I'm a fan of sound quality, and since I have some disc space free, I decided to rip some CDs to the free lossless audio codec (FLAC) instead of ogg vorbis which I was using before. The compression rate is for now about 50%, depending on the content of the audio file. Also I found that FLAC encodes VERY fast (~60-140x on my Athlon XP 2400+).

What annoyed me was that there seemed to be no really good, easy configurable ripping app that supported FLAC, especially with meta tags (flac seems to use Vorbis-style comments). The KDE audiocd:/ virtual interface is good for oggs and mp3s, and for some people FLAC, too (didn't got it working here; also it doesn't support renaming single fields of the comments if you want them changed).

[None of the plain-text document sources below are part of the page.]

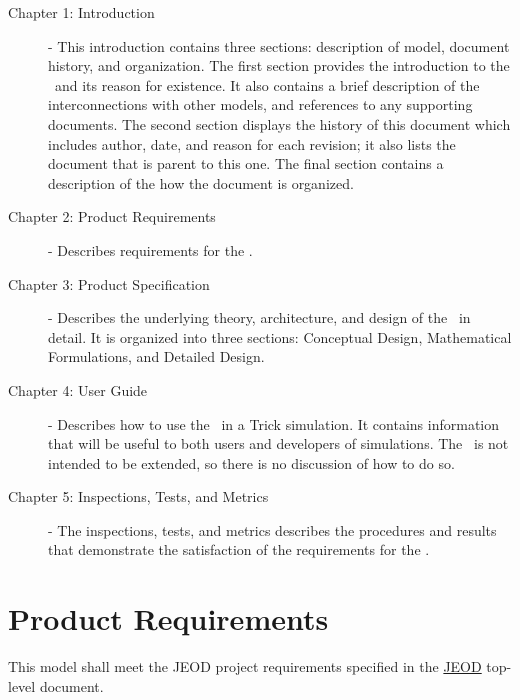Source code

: \begin{description}

\item[Chapter 1: Introduction] - 
This introduction contains three sections: description of model, document history, and organization.  
The first section provides the introduction to the \LvlhFrameDesc\ and its reason 
for existence.  It also contains a brief description of the interconnections with other models, and 
references to any supporting documents.  The second section displays the history of this document which includes
author, date, and reason for each revision; it also lists the document that is parent to this one.  The final
section contains a description of the how the document is organized.

\item[Chapter 2: Product Requirements] - 
Describes requirements for the \LvlhFrameDesc.

\item[Chapter 3: Product Specification] - 
Describes the underlying theory, architecture, and design of the \LvlhFrameDesc\ in detail.  It is organized into
three sections: Conceptual Design, Mathematical Formulations, and Detailed Design.

\item[Chapter 4: User Guide] - 
Describes how to use the \LvlhFrameDesc\ in a Trick simulation.  It contains information that will be useful to
both users and developers of simulations. The \LvlhFrameDesc\ is not intended to be extended, so there is no
discussion of how to do so.

\item[Chapter 5: Inspections, Tests, and Metrics] -  
The inspections, tests, and metrics describes the procedures and results that demonstrate the satisfaction of the
requirements for the \LvlhFrameDesc.

\end{description}


\chapter{Product Requirements}\label{ch:reqt}
This model shall meet the JEOD project requirements specified in the 
\hyperref{file:\JEODHOME/docs/JEOD.pdf}{part1}{reqt}{JEOD} top-level document.

%
%      
%   
%
%

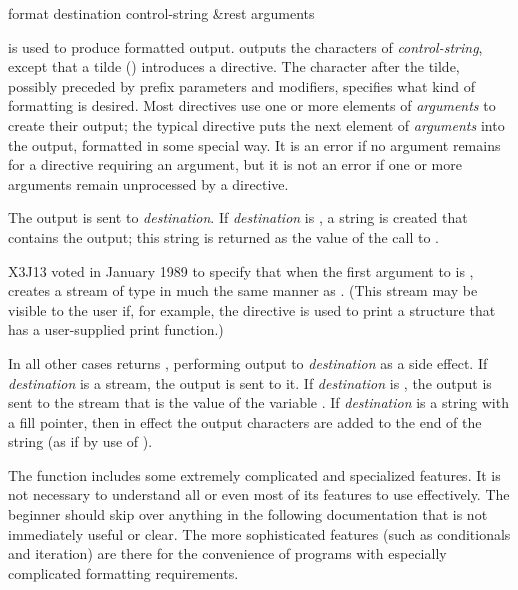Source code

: \begin{defun}[Function]
format destination control-string &rest arguments

 is used to produce formatted output.
 outputs the characters of {\it control-string},
except that a tilde (\cd{{\Xtilde}}) introduces a directive.
The character after
the tilde, possibly preceded by prefix parameters and modifiers, specifies
what kind of formatting is desired.  Most directives use one or more
elements of {\it arguments} to create their output; the typical directive
puts the next element of {\it arguments} into the output, formatted in
some special way.  It is an error if no argument remains for a directive
requiring an argument, but it is not an error if one or more arguments
remain unprocessed by a directive.

The output is sent to {\it destination}.  If {\it destination} is
{\false}, a string is created that contains the output; this string is
returned as the value of the call to .

\begin{new}
X3J13 voted in January 1989
to specify that when the first argument
to  is ,  creates a stream
of type  in much the same manner as .
(This stream may be visible to the user if, for example, the 
directive is used to print a  structure that has a user-supplied
print function.)
\end{new}

In all other cases
 returns {\false}, performing output to {\it destination}
as a side effect.
If {\it destination} is a stream, the output is sent to it.  If
{\it destination} is {\true}, the output is sent to the stream
that is the value of the variable .
If {\it destination} is a string with a fill pointer, then
in effect the output characters are added to the end of the string
(as if by use of ).

The  function includes some extremely complicated and specialized
features.  It is not necessary to understand all or even most of its
features to use  effectively.  The beginner should
skip over anything in the following documentation that is not
immediately useful or clear.  The more sophisticated features
(such as conditionals and iteration) are
there for the convenience of programs with especially complicated formatting
requirements.


\end{defun}
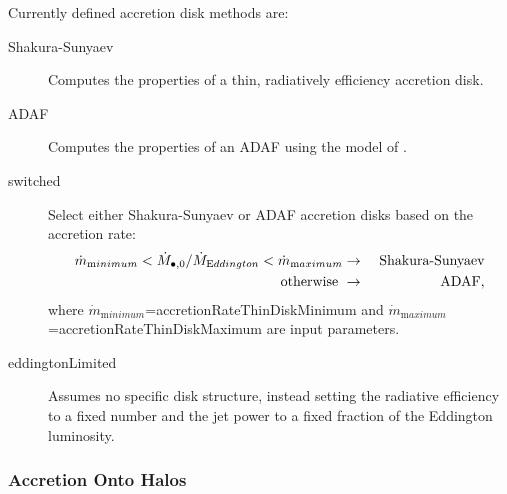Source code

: Currently defined accretion disk methods are:
\begin{description}
 \item [{\normalfont \ttfamily Shakura-Sunyaev}] Computes the properties of a thin, radiatively efficiency accretion disk.
 \item [{\normalfont \ttfamily ADAF}] Computes the properties of an ADAF using the model of \cite{benson_maximum_2009}.
 \item [{\normalfont \ttfamily switched}] Select either {\normalfont \ttfamily Shakura-Sunyaev} or {\normalfont \ttfamily ADAF} accretion disks based on the accretion rate:
 \begin{eqnarray}
  \dot{m}_{\mathrm minimum} < \dot{M}_{\bullet, 0}/\dot{M}_{\mathrm Eddington} < \dot{m}_{\mathrm maximum} &\rightarrow& \hbox{ Shakura-Sunyaev} \nonumber \\
  \hbox{otherwise } &\rightarrow& \hbox{ ADAF},
 \end{eqnarray}
 where $\dot{m}_{\mathrm minimum}$={\normalfont \ttfamily accretionRateThinDiskMinimum} and $\dot{m}_{\mathrm maximum}$={\normalfont \ttfamily accretionRateThinDiskMaximum} are input parameters.
 \item [{\normalfont \ttfamily eddingtonLimited}] Assumes no specific disk structure, instead setting the radiative efficiency to a fixed number and the jet power to a fixed fraction of the Eddington luminosity.
\end{description}

\subsubsection{Accretion Onto Halos}

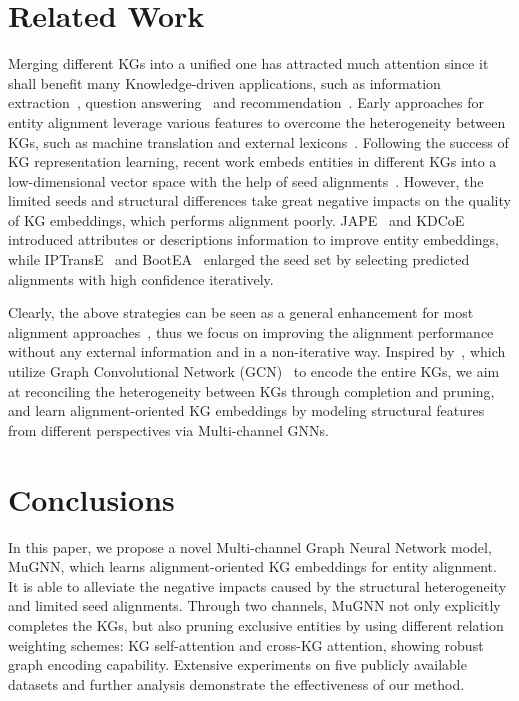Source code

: \documentclass[11pt,a4paper]{article}
\begin{document}
\section{Related Work}




Merging different KGs into a unified one has attracted much attention since it shall benefit many Knowledge-driven applications, such as information extraction~\cite{cao2017bridge,cao2018joint}, question answering~\cite{zhang2015target} and recommendation~\cite{cao2019unifying}.
Early approaches for entity alignment leverage various features to overcome the heterogeneity between KGs, such as machine translation and external lexicons~\cite{suchanek2011paris,wang2013boosting}. Following the success of KG representation learning, recent work embeds entities in different KGs into a low-dimensional vector space with the help of seed alignments~\cite{chen2016multilingual}. However, the limited seeds and structural differences take great negative impacts on the quality of KG embeddings, which performs alignment poorly. JAPE~\cite{sun2017cross} and KDCoE~\cite{chen2018co} introduced attributes or descriptions information to improve entity embeddings, while IPTransE~\cite{zhu2017iterative} and BootEA~\cite{sun2018bootstrapping} enlarged the seed set by selecting predicted alignments with high confidence iteratively.

Clearly, the above strategies can be seen as a general enhancement for most alignment approaches~\cite{sun2018bootstrapping}, thus we focus on improving the alignment performance without any external information and in a non-iterative way. Inspired by~\citet{wang2018cross}, which utilize Graph Convolutional Network (GCN)~\cite{kipf2016semi} to encode the entire KGs, we aim at reconciling the heterogeneity between KGs through completion and pruning, and learn alignment-oriented KG embeddings by modeling structural features from different perspectives via Multi-channel GNNs.

\section{Conclusions}

In this paper, we propose a novel Multi-channel Graph Neural Network model, MuGNN, which learns alignment-oriented KG embeddings for entity alignment. It is able to alleviate the negative impacts caused by the structural heterogeneity and limited seed alignments. Through two channels, MuGNN not only explicitly completes the KGs, but also pruning exclusive entities by using different relation weighting schemes: KG self-attention and cross-KG attention, showing robust graph encoding capability.
Extensive experiments on five publicly available datasets and further analysis demonstrate the effectiveness of our method.
\end{document}
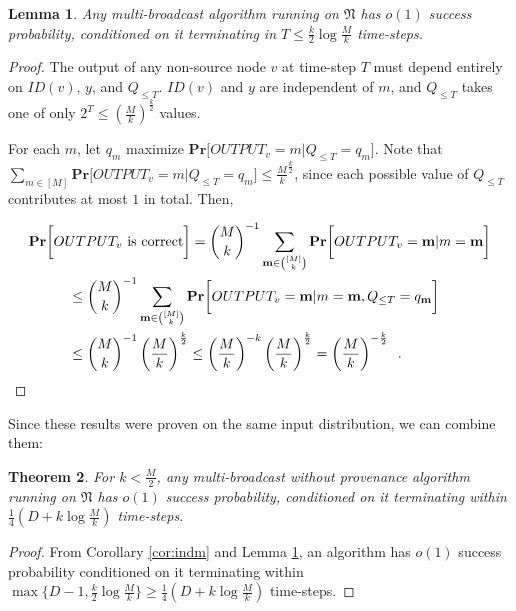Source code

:\documentclass{article}
\newcommand{\Prob}[1]{\mathbf{Pr}\bigg[#1\bigg]}
\newtheorem{theorem}{Theorem}
\newtheorem{lemma}[theorem]{Lemma}
\newcommand{\net}{\ensuremath{\mathfrak{N}}\xspace}
\begin{document}
\begin{lemma}\label{lem:indm}
	Any multi-broadcast algorithm running on $\net$ has $o(1)$ success probability, conditioned on it terminating in $T\leq\frac k2 \log \frac Mk$ time-steps.
\end{lemma}

\begin{proof}
	The output of any non-source node $v$ at time-step $T$ must depend entirely on $ID(v)$, $y$, and $Q_{\leq T}$. $ID(v)$ and $y$ are independent of $m$, and $Q_{\leq T}$ takes one of only $2^T\leq \left(\frac{M}{k}\right)^\frac k2$ values.
	
	For each $m$, let $q_m$ maximize $\Prob{OUTPUT_v = m|Q_{\leq T} = q_m}$. Note that $\sum_{m \in [M]} \Prob{OUTPUT_v = m|Q_{\leq T} = q_m} \leq\frac{M}{k}^\frac k2$, since each possible value of $Q_{\leq T}$ contributes at most $1$ in total. Then,
	
	\begin{align*}
	&\Prob{OUTPUT_v \text{ is correct}} = \binom{M}{k}^{-1} \sum\limits_{\textbf m\in\binom{[M]}{k}} \Prob{OUTPUT_v =\textbf m | m = \textbf m}\\
	&\hspace{1cm}\leq \binom{M}{k}^{-1} \sum\limits_{\textbf{m}\in\binom{[M]}{k}} \Prob{OUTPUT_v =\textbf{m} | m =\textbf{m}, Q_{\leq T} = q_\textbf{m}}\\
	&\hspace{1cm}\leq \binom{M}{k}^{-1}\left(\frac{M}{k}\right)^\frac k2\leq  \left(\frac{M}{k}\right)^{-k}\left(\frac{M}{k}\right)^\frac k2 = \left(\frac{M}{k}\right)^{-\frac k2} \enspace.
	\end{align*}
\end{proof}

Since these results were proven on the same input distribution, we can combine them:

\begin{theorem}
	\label{the:BLB}
	For $k<\frac M2$, any multi-broadcast without provenance algorithm running on $\net$ has $o(1)$ success probability, conditioned on it terminating within $\frac 14(D+k\log \frac Mk)$ time-steps. 
\end{theorem}

\begin{proof}
	From Corollary \ref{cor:indm} and Lemma \ref{lem:indm}, an algorithm has $o(1)$ success probability conditioned on it terminating within $\max\{D-1,\frac k2 \log \frac Mk\}\geq\frac 14(D+k\log \frac Mk)$ time-steps.
\end{proof}
\end{document}
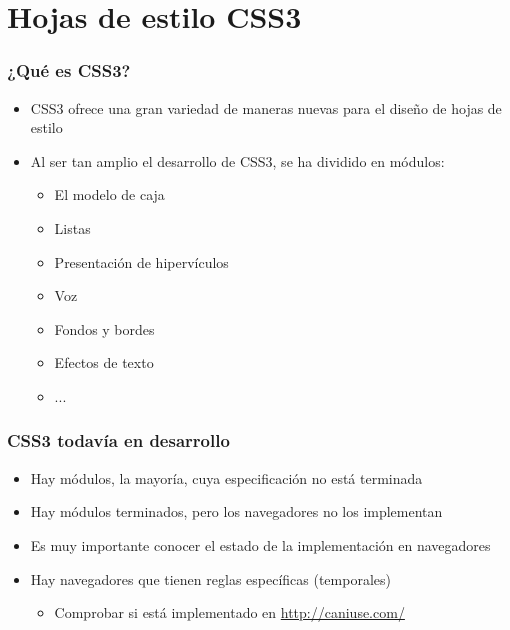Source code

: %

\section{Hojas de estilo CSS3}



\begin{frame}
\frametitle{¿Qué es CSS3?}

\begin{itemize}
  \item CSS3 ofrece una gran variedad de maneras nuevas para el diseño de hojas de estilo
  \item Al ser tan amplio el desarrollo de CSS3, se ha dividido en módulos:
  \begin{itemize}
    \item El modelo de caja
    \item Listas
    \item Presentación de hipervículos
    \item Voz
    \item Fondos y bordes
    \item Efectos de texto
    \item ...
  \end{itemize}
\end{itemize}

\end{frame}



\begin{frame}
\frametitle{CSS3 todavía en desarrollo}

\begin{itemize}
  \item Hay módulos, la mayoría, cuya especificación no está terminada
  \item Hay módulos terminados, pero los navegadores no los implementan
  \item Es muy importante conocer el estado de la implementación en navegadores
  \item Hay navegadores que tienen reglas específicas (temporales)
  \begin{itemize}
    \item Comprobar si está implementado en \url{http://caniuse.com/}
  \end{itemize}
\end{itemize}

\end{frame}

For the guys using KDE I suggest kaudiocreator, which supports FLAC and is somewhat configurable.

Pro's:

- native FLAC support

- better implementation of the CDDB request

- easy to use

Con's:

- no way to change the ripping backend (cdparanoia etc.)

There's also sound-juicer which I never tried.

For the gnome users I recommend grip as CD ripping app supporting flac, but without metatags and having some other issues. The main issue of this Howto is getting grip configured to do a good FLAC encoding.

Pro's:

- Highly configurable

Con's:

- default configuration almost unusable

- must work a bit to get reasonable FLAC files

Both kaudiocreator and grip are kinda fast since they start to encode after the first track is ripped parallel to ripping the other tracks.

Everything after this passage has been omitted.